Dominee, ik schrijf u dit, omdat ik persoonlijk dit doorleefd heb. Ook het wonder heb ervaren, toen ik mijn hand legde op Johannes 1:12 en Gods Woord geloofde, en er een diepe vrede en blijdschap in mijn hart neerdaalde en ik uit genade mag weten: Ik ben een kind van God. Die weg bid ik Willy toe.

Dominee, ik hoop van harte dat mede of ondanks?! uw artikel Willy toch Jezus gevonden heeft.
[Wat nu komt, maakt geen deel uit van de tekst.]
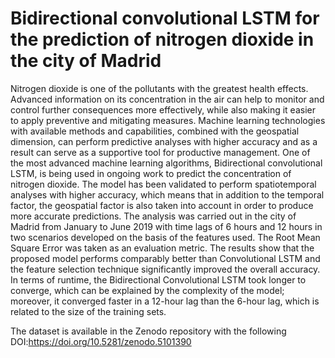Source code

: # Bidirectional convolutional LSTM for the prediction of nitrogen dioxide in the city of Madrid

Nitrogen dioxide is one of the pollutants with the greatest health effects. Advanced information on its concentration in the air can help to monitor and control further consequences more effectively, while also making it easier to apply preventive and mitigating measures. Machine learning technologies with available methods and capabilities, combined with the geospatial dimension, can perform predictive analyses with higher accuracy and as a result  can serve as a supportive tool for productive management. One of the most advanced machine learning algorithms, Bidirectional convolutional LSTM, is being used in ongoing work to predict the concentration of nitrogen dioxide. The model has been validated to perform spatiotemporal analyses with higher accuracy, which means that in addition to the temporal factor, the geospatial factor is also taken into account in order to produce more accurate predictions. The analysis was carried out in the city of Madrid from January to June 2019 with time lags of 6 hours and 12 hours in two scenarios developed on the basis of the features used. The  Root Mean Square Error was taken as an evaluation metric. The results show that the proposed model performs comparably better than Convolutional LSTM and the feature selection technique significantly improved the overall accuracy. In terms of runtime, the Bidirectional Convolutional LSTM took longer to converge, which can be explained by the complexity of the model; moreover, it converged faster in a 12-hour lag than the 6-hour lag, which is related to the size of the training sets.


The dataset is available in the Zenodo repository with the following DOI:https://doi.org/10.5281/zenodo.5101390

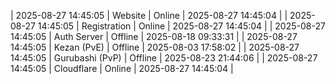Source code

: | 2025-08-27 14:45:05 | Website | Online | 2025-08-27 14:45:04 |
| 2025-08-27 14:45:05 | Registration | Online | 2025-08-27 14:45:04 |
| 2025-08-27 14:45:05 | Auth Server | Offline | 2025-08-18 09:33:31 |
| 2025-08-27 14:45:05 | Kezan (PvE) | Offline | 2025-08-03 17:58:02 |
| 2025-08-27 14:45:05 | Gurubashi (PvP) | Offline | 2025-08-23 21:44:06 |
| 2025-08-27 14:45:05 | Cloudflare | Online | 2025-08-27 14:45:04 |
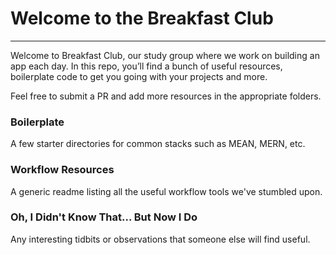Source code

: # Welcome to the Breakfast Club
-------------------------------

Welcome to Breakfast Club, our study group where we work on building an app each day. In this repo, you’ll find a bunch of useful resources, boilerplate code to get you going with your projects and more.

Feel free to submit a PR and add more resources in the appropriate folders.


### Boilerplate
A few starter directories for common stacks such as MEAN, MERN, etc.

### Workflow Resources
A generic readme listing all the useful workflow tools we've stumbled upon.

### Oh, I Didn't Know That... But Now I Do
Any interesting tidbits or observations that someone else will find useful.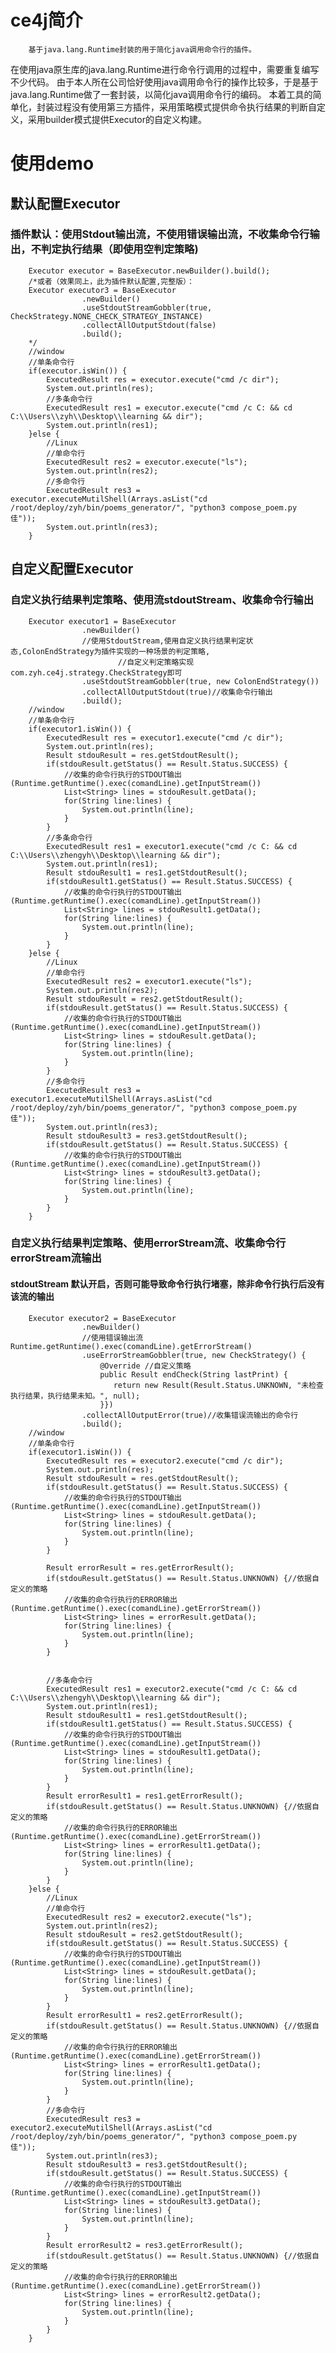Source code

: # ce4j简介
        基于java.lang.Runtime封装的用于简化java调用命令行的插件。
在使用java原生库的java.lang.Runtime进行命令行调用的过程中，需要重复编写不少代码。
由于本人所在公司恰好使用java调用命令行的操作比较多，于是基于java.lang.Runtime做了一套封装，以简化java调用命令行的编码。
本着工具的简单化，封装过程没有使用第三方插件，采用策略模式提供命令执行结果的判断自定义，采用builder模式提供Executor的自定义构建。
# 使用demo
## 默认配置Executor
### 插件默认：使用Stdout输出流，不使用错误输出流，不收集命令行输出，不判定执行结果（即使用空判定策略)
		Executor executor = BaseExecutor.newBuilder().build();
		/*或者（效果同上，此为插件默认配置,完整版）：
		Executor executor3 = BaseExecutor
					.newBuilder()
					.useStdoutStreamGobbler(true, CheckStrategy.NONE_CHECK_STRATEGY_INSTANCE)
					.collectAllOutputStdout(false)
					.build();
		*/
		//window 
		//单条命令行
		if(executor.isWin()) {
			ExecutedResult res = executor.execute("cmd /c dir");
			System.out.println(res);
			//多条命令行
			ExecutedResult res1 = executor.execute("cmd /c C: && cd C:\\Users\\zyh\\Desktop\\learning && dir");
			System.out.println(res1);
		}else {
			//Linux
			//单命令行
			ExecutedResult res2 = executor.execute("ls");
			System.out.println(res2);
			//多命令行
			ExecutedResult res3 = executor.executeMutilShell(Arrays.asList("cd /root/deploy/zyh/bin/poems_generator/", "python3 compose_poem.py 佳"));
			System.out.println(res3);
		}
		
## 自定义配置Executor
### 自定义执行结果判定策略、使用流stdoutStream、收集命令行输出
		Executor executor1 = BaseExecutor
					.newBuilder()
					//使用StdoutStream,使用自定义执行结果判定状态,ColonEndStrategy为插件实现的一种场景的判定策略,
                			//自定义判定策略实现com.zyh.ce4j.strategy.CheckStrategy即可
					.useStdoutStreamGobbler(true, new ColonEndStrategy())
					.collectAllOutputStdout(true)//收集命令行输出
					.build();
		//window 
		//单条命令行
		if(executor1.isWin()) {
			ExecutedResult res = executor1.execute("cmd /c dir");
			System.out.println(res);
			Result stdouResult = res.getStdoutResult();
			if(stdouResult.getStatus() == Result.Status.SUCCESS) {
				//收集的命令行执行的STDOUT输出(Runtime.getRuntime().exec(comandLine).getInputStream())
				List<String> lines = stdouResult.getData();
				for(String line:lines) {
					System.out.println(line);
				}
			}
			//多条命令行
			ExecutedResult res1 = executor1.execute("cmd /c C: && cd C:\\Users\\zhengyh\\Desktop\\learning && dir");
			System.out.println(res1);
			Result stdouResult1 = res1.getStdoutResult();
			if(stdouResult1.getStatus() == Result.Status.SUCCESS) {
				//收集的命令行执行的STDOUT输出(Runtime.getRuntime().exec(comandLine).getInputStream())
				List<String> lines = stdouResult1.getData();
				for(String line:lines) {
					System.out.println(line);
				}
			}
		}else {
			//Linux
			//单命令行
			ExecutedResult res2 = executor1.execute("ls");
			System.out.println(res2);
			Result stdouResult = res2.getStdoutResult();
			if(stdouResult.getStatus() == Result.Status.SUCCESS) {
				//收集的命令行执行的STDOUT输出(Runtime.getRuntime().exec(comandLine).getInputStream())
				List<String> lines = stdouResult.getData();
				for(String line:lines) {
					System.out.println(line);
				}
			}
			//多命令行
			ExecutedResult res3 = executor1.executeMutilShell(Arrays.asList("cd /root/deploy/zyh/bin/poems_generator/", "python3 compose_poem.py 佳"));
			System.out.println(res3);
			Result stdouResult3 = res3.getStdoutResult();
			if(stdouResult.getStatus() == Result.Status.SUCCESS) {
				//收集的命令行执行的STDOUT输出(Runtime.getRuntime().exec(comandLine).getInputStream())
				List<String> lines = stdouResult3.getData();
				for(String line:lines) {
					System.out.println(line);
				}
			}
		}
### 自定义执行结果判定策略、使用errorStream流、收集命令行errorStream流输出
#### stdoutStream 默认开启，否则可能导致命令行执行堵塞，除非命令行执行后没有该流的输出
		Executor executor2 = BaseExecutor
					.newBuilder()
					//使用错误输出流Runtime.getRuntime().exec(comandLine).getErrorStream()
					.useErrorStreamGobbler(true, new CheckStrategy() {
					    @Override //自定义策略
					    public Result endCheck(String lastPrint) {
					       return new Result(Result.Status.UNKNOWN, "未检查执行结果，执行结果未知。", null);
					    }})
					.collectAllOutputError(true)//收集错误流输出的命令行
					.build();
		//window 
		//单条命令行
		if(executor1.isWin()) {
			ExecutedResult res = executor2.execute("cmd /c dir");
			System.out.println(res);
			Result stdouResult = res.getStdoutResult();
			if(stdouResult.getStatus() == Result.Status.SUCCESS) {
				//收集的命令行执行的STDOUT输出(Runtime.getRuntime().exec(comandLine).getInputStream())
				List<String> lines = stdouResult.getData();
				for(String line:lines) {
					System.out.println(line);
				}
			}
			
			Result errorResult = res.getErrorResult();
			if(stdouResult.getStatus() == Result.Status.UNKNOWN) {//依据自定义的策略
				//收集的命令行执行的ERROR输出(Runtime.getRuntime().exec(comandLine).getErrorStream())
				List<String> lines = errorResult.getData();
				for(String line:lines) {
					System.out.println(line);
				}
			}
			
			
			//多条命令行
			ExecutedResult res1 = executor2.execute("cmd /c C: && cd C:\\Users\\zhengyh\\Desktop\\learning && dir");
			System.out.println(res1);
			Result stdouResult1 = res1.getStdoutResult();
			if(stdouResult1.getStatus() == Result.Status.SUCCESS) {
				//收集的命令行执行的STDOUT输出(Runtime.getRuntime().exec(comandLine).getInputStream())
				List<String> lines = stdouResult1.getData();
				for(String line:lines) {
					System.out.println(line);
				}
			}
			Result errorResult1 = res1.getErrorResult();
			if(stdouResult.getStatus() == Result.Status.UNKNOWN) {//依据自定义的策略
				//收集的命令行执行的ERROR输出(Runtime.getRuntime().exec(comandLine).getErrorStream())
				List<String> lines = errorResult1.getData();
				for(String line:lines) {
					System.out.println(line);
				}
			}
		}else {
			//Linux
			//单命令行
			ExecutedResult res2 = executor2.execute("ls");
			System.out.println(res2);
			Result stdouResult = res2.getStdoutResult();
			if(stdouResult.getStatus() == Result.Status.SUCCESS) {
				//收集的命令行执行的STDOUT输出(Runtime.getRuntime().exec(comandLine).getInputStream())
				List<String> lines = stdouResult.getData();
				for(String line:lines) {
					System.out.println(line);
				}
			}
			Result errorResult1 = res2.getErrorResult();
			if(stdouResult.getStatus() == Result.Status.UNKNOWN) {//依据自定义的策略
				//收集的命令行执行的ERROR输出(Runtime.getRuntime().exec(comandLine).getErrorStream())
				List<String> lines = errorResult1.getData();
				for(String line:lines) {
					System.out.println(line);
				}
			}
			//多命令行
			ExecutedResult res3 = executor2.executeMutilShell(Arrays.asList("cd /root/deploy/zyh/bin/poems_generator/", "python3 compose_poem.py 佳"));
			System.out.println(res3);
			Result stdouResult3 = res3.getStdoutResult();
			if(stdouResult.getStatus() == Result.Status.SUCCESS) {
				//收集的命令行执行的STDOUT输出(Runtime.getRuntime().exec(comandLine).getInputStream())
				List<String> lines = stdouResult3.getData();
				for(String line:lines) {
					System.out.println(line);
				}
			}
			Result errorResult2 = res3.getErrorResult();
			if(stdouResult.getStatus() == Result.Status.UNKNOWN) {//依据自定义的策略
				//收集的命令行执行的ERROR输出(Runtime.getRuntime().exec(comandLine).getErrorStream())
				List<String> lines = errorResult2.getData();
				for(String line:lines) {
					System.out.println(line);
				}
			}
		}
Groetend, in Christus verbonden,

A. Knotters, Oudewater

Ons antwoord:

In mijn gesprek met Willy wilde ik dat andere aspekt naar voren brengen, nl. dat wij slechts kunnen wedergeboren worden door het Woord Gods en niet door mensenwoorden. Daarom verwees ik telkens naar de Bijbel. Dat Woord alleen heeft kracht en dat Woord alleen wordt door de Heilige Geest gebruikt om mensen innerlijk zo diep te veranderen dat ze daardoor andere mensen worden, een nieuw schepsel, kind van God. Wel zien wij dat de Heilige Geest mensenwoorden inschakelt om anderen tot bekering te brengen. Zulke instrumenten tot bekering kunnen zijn de belijdenisgeschriften, de prediking van het Evangelie in de kerk of op een evangelisatiesamenkomst, of ook het getuigende gesprek in een min of meer toevallige ontmoeting. Maar het eigenlijke instrument dat de Heilige Geest gebruikt om een zondaar tot bekering te brengen, is en blijft het Woord Gods.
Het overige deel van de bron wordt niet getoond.